Collected data
%%
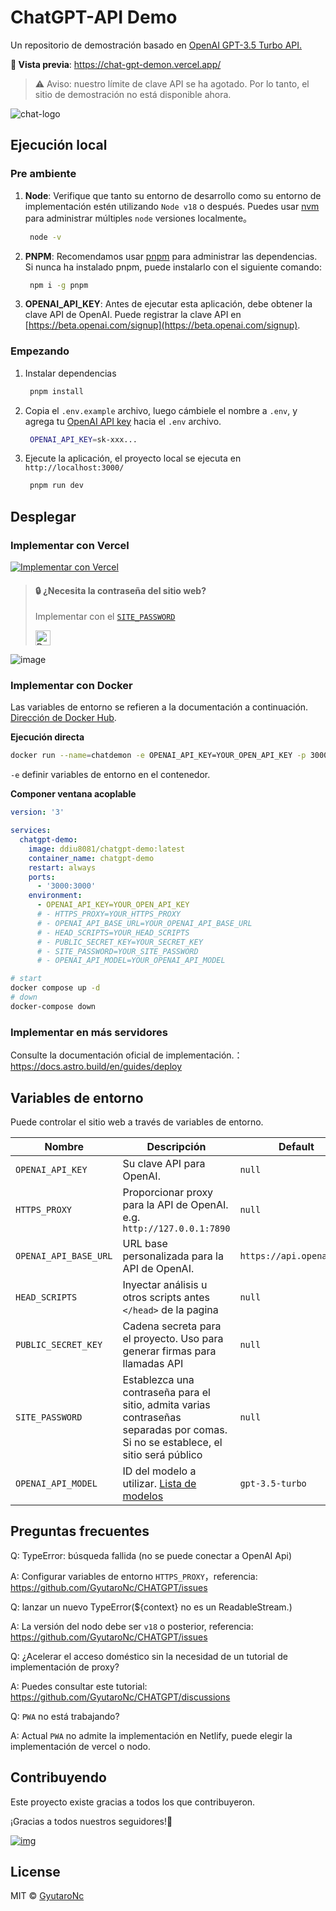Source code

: # ChatGPT-API Demo

Un repositorio de demostración basado en [OpenAI GPT-3.5 Turbo API.](https://platform.openai.com/docs/guides/chat)

**🍿 Vista previa**: https://chat-gpt-demon.vercel.app/

> ⚠️ Aviso: nuestro límite de clave API se ha agotado. Por lo tanto, el sitio de demostración no está disponible ahora.

![chat-logo](https://cdn.staticaly.com/gh/yzh990918/static@master/chat-logo.webp)

## Ejecución local

### Pre ambiente
1. **Node**: Verifique que tanto su entorno de desarrollo como su entorno de implementación estén utilizando `Node v18` o después. Puedes usar [nvm](https://github.com/nvm-sh/nvm) para administrar múltiples `node` versiones localmente。
   ```bash
    node -v
   ```
2. **PNPM**: Recomendamos usar [pnpm](https://pnpm.io/) para administrar las dependencias. Si nunca ha instalado pnpm, puede instalarlo con el siguiente comando:
   ```bash
    npm i -g pnpm
   ```
3. **OPENAI_API_KEY**: Antes de ejecutar esta aplicación, debe obtener la clave API de OpenAI. Puede registrar la clave API en [https://beta.openai.com/signup](https://beta.openai.com/signup).

### Empezando

1. Instalar dependencias
   ```bash
    pnpm install
   ```
2. Copia el `.env.example` archivo, luego cámbiele el nombre a `.env`, y agrega tu [OpenAI API key](https://platform.openai.com/account/api-keys) hacia el `.env` archivo.
   ```bash
    OPENAI_API_KEY=sk-xxx...
   ```
3. Ejecute la aplicación, el proyecto local se ejecuta en `http://localhost:3000/`
   ```bash
    pnpm run dev
   ```

## Desplegar

### Implementar con Vercel

[![Implementar con Vercel](https://vercel.com/button)](https://vercel.com/new/clone?repository-url=https%3A%2F%2Fgithub.com%2FGyutaroNc%2FChatGpt-Demon&env=OPENAI_API_KEY&envDescription=OpenAI%20API%20Key&envLink=https%3A%2F%2Fplatform.openai.com%2Faccount%2Fapi-keys)



> #### 🔒 ¿Necesita la contraseña del sitio web?
>
> Implementar con el [`SITE_PASSWORD`](#environment-variables)
>
> <a href="https://vercel.com/new/clone?repository-url=https%3A%2F%2Fgithub.com%2FGyutaroNc%2FChatGpt-Demon&env=OPENAI_API_KEY&env=SITE_PASSWORD&envDescription=OpenAI%20API%20Key&envLink=https%3A%2F%2Fplatform.openai.com%2Faccount%2Fapi-keys" alt="Deploy with Vercel" target="_blank"><img src="https://vercel.com/button" alt="Deploy with Vercel" height=24 style="vertical-align: middle; margin-right: 4px;"></a>

![image](https://cdn.staticaly.com/gh/yzh990918/static@master/20230310/image.4wzfb79qt7k0.webp)


### Implementar con Docker

Las variables de entorno se refieren a la documentación a continuación. [Dirección de Docker Hub](https://hub.docker.com/r/ddiu8081/chatgpt-demo).

**Ejecución directa**
```bash
docker run --name=chatdemon -e OPENAI_API_KEY=YOUR_OPEN_API_KEY -p 3000:3000 -d ddiu8081/chatdemon:latest
```
`-e` definir variables de entorno en el contenedor.


**Componer ventana acoplable**
```yml
version: '3'

services:
  chatgpt-demo:
    image: ddiu8081/chatgpt-demo:latest
    container_name: chatgpt-demo
    restart: always
    ports:
      - '3000:3000'
    environment:
      - OPENAI_API_KEY=YOUR_OPEN_API_KEY
      # - HTTPS_PROXY=YOUR_HTTPS_PROXY
      # - OPENAI_API_BASE_URL=YOUR_OPENAI_API_BASE_URL
      # - HEAD_SCRIPTS=YOUR_HEAD_SCRIPTS
      # - PUBLIC_SECRET_KEY=YOUR_SECRET_KEY
      # - SITE_PASSWORD=YOUR_SITE_PASSWORD
      # - OPENAI_API_MODEL=YOUR_OPENAI_API_MODEL
```

```bash
# start
docker compose up -d
# down
docker-compose down
```

### Implementar en más servidores

Consulte la documentación oficial de implementación.：https://docs.astro.build/en/guides/deploy

## Variables de entorno

Puede controlar el sitio web a través de variables de entorno.

| Nombre | Descripción | Default |
| --- | --- | --- |
| `OPENAI_API_KEY` | Su clave API para OpenAI. | `null` |
| `HTTPS_PROXY` | Proporcionar proxy para la API de OpenAI. e.g. `http://127.0.0.1:7890` | `null` |
| `OPENAI_API_BASE_URL` | URL base personalizada para la API de OpenAI. | `https://api.openai.com` |
| `HEAD_SCRIPTS` | Inyectar análisis u otros scripts antes `</head>` de la pagina | `null` |
| `PUBLIC_SECRET_KEY` | Cadena secreta para el proyecto. Uso para generar firmas para llamadas API | `null` |
| `SITE_PASSWORD` | Establezca una contraseña para el sitio, admita varias contraseñas separadas por comas. Si no se establece, el sitio será público | `null` |
| `OPENAI_API_MODEL` | ID del modelo a utilizar. [Lista de modelos](https://platform.openai.com/docs/api-reference/models/list) | `gpt-3.5-turbo` |


## Preguntas frecuentes

Q: TypeError: búsqueda fallida (no se puede conectar a OpenAI Api)

A: Configurar variables de entorno `HTTPS_PROXY`，referencia: https://github.com/GyutaroNc/CHATGPT/issues

Q: lanzar un nuevo TypeError(${context} no es un ReadableStream.)

A: La versión del nodo debe ser `v18` o posterior, referencia: https://github.com/GyutaroNc/CHATGPT/issues

Q: ¿Acelerar el acceso doméstico sin la necesidad de un tutorial de implementación de proxy?

A: Puedes consultar este tutorial: https://github.com/GyutaroNc/CHATGPT/discussions

Q: `PWA` no está trabajando?

A: Actual `PWA` no admite la implementación en Netlify, puede elegir la implementación de vercel o nodo.
## Contribuyendo

Este proyecto existe gracias a todos los que contribuyeron.

¡Gracias a todos nuestros seguidores!🙏

[![img](https://contributors.nn.ci/api?repo=ddiu8081/chatgpt-demo)](https://github.com/ddiu8081/chatgpt-demo/graphs/contributors)

## License

MIT © [GyutaroNc](https://github.com/GyutaroNc/ChatGpt-Demon/blob/main/LICENSE)
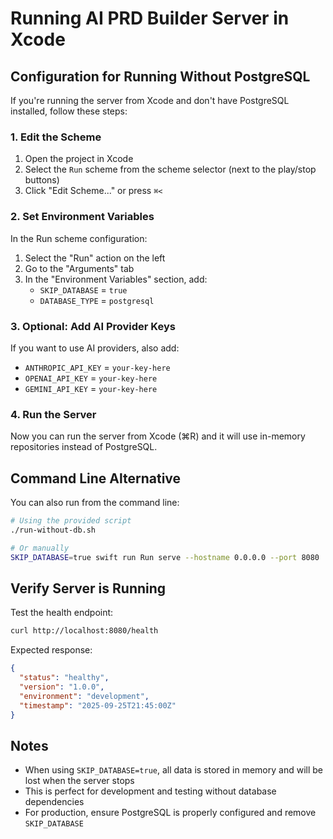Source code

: # Running AI PRD Builder Server in Xcode

## Configuration for Running Without PostgreSQL

If you're running the server from Xcode and don't have PostgreSQL installed, follow these steps:

### 1. Edit the Scheme

1. Open the project in Xcode
2. Select the `Run` scheme from the scheme selector (next to the play/stop buttons)
3. Click "Edit Scheme..." or press `⌘<`

### 2. Set Environment Variables

In the Run scheme configuration:

1. Select the "Run" action on the left
2. Go to the "Arguments" tab
3. In the "Environment Variables" section, add:
   - `SKIP_DATABASE` = `true`
   - `DATABASE_TYPE` = `postgresql`

### 3. Optional: Add AI Provider Keys

If you want to use AI providers, also add:
- `ANTHROPIC_API_KEY` = `your-key-here`
- `OPENAI_API_KEY` = `your-key-here`
- `GEMINI_API_KEY` = `your-key-here`

### 4. Run the Server

Now you can run the server from Xcode (⌘R) and it will use in-memory repositories instead of PostgreSQL.

## Command Line Alternative

You can also run from the command line:

```bash
# Using the provided script
./run-without-db.sh

# Or manually
SKIP_DATABASE=true swift run Run serve --hostname 0.0.0.0 --port 8080
```

## Verify Server is Running

Test the health endpoint:

```bash
curl http://localhost:8080/health
```

Expected response:
```json
{
  "status": "healthy",
  "version": "1.0.0",
  "environment": "development",
  "timestamp": "2025-09-25T21:45:00Z"
}
```

## Notes

- When using `SKIP_DATABASE=true`, all data is stored in memory and will be lost when the server stops
- This is perfect for development and testing without database dependencies
- For production, ensure PostgreSQL is properly configured and remove `SKIP_DATABASE`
%%
## Task directions:
Look over the entries above. Copy every line that contains the word "documentación".

## Your response:
Las variables de entorno se refieren a la documentación a continuación. [Dirección de Docker Hub](https://hub.docker.com/r/ddiu8081/chatgpt-demo).
Consulte la documentación oficial de implementación.：https://docs.astro.build/en/guides/deploy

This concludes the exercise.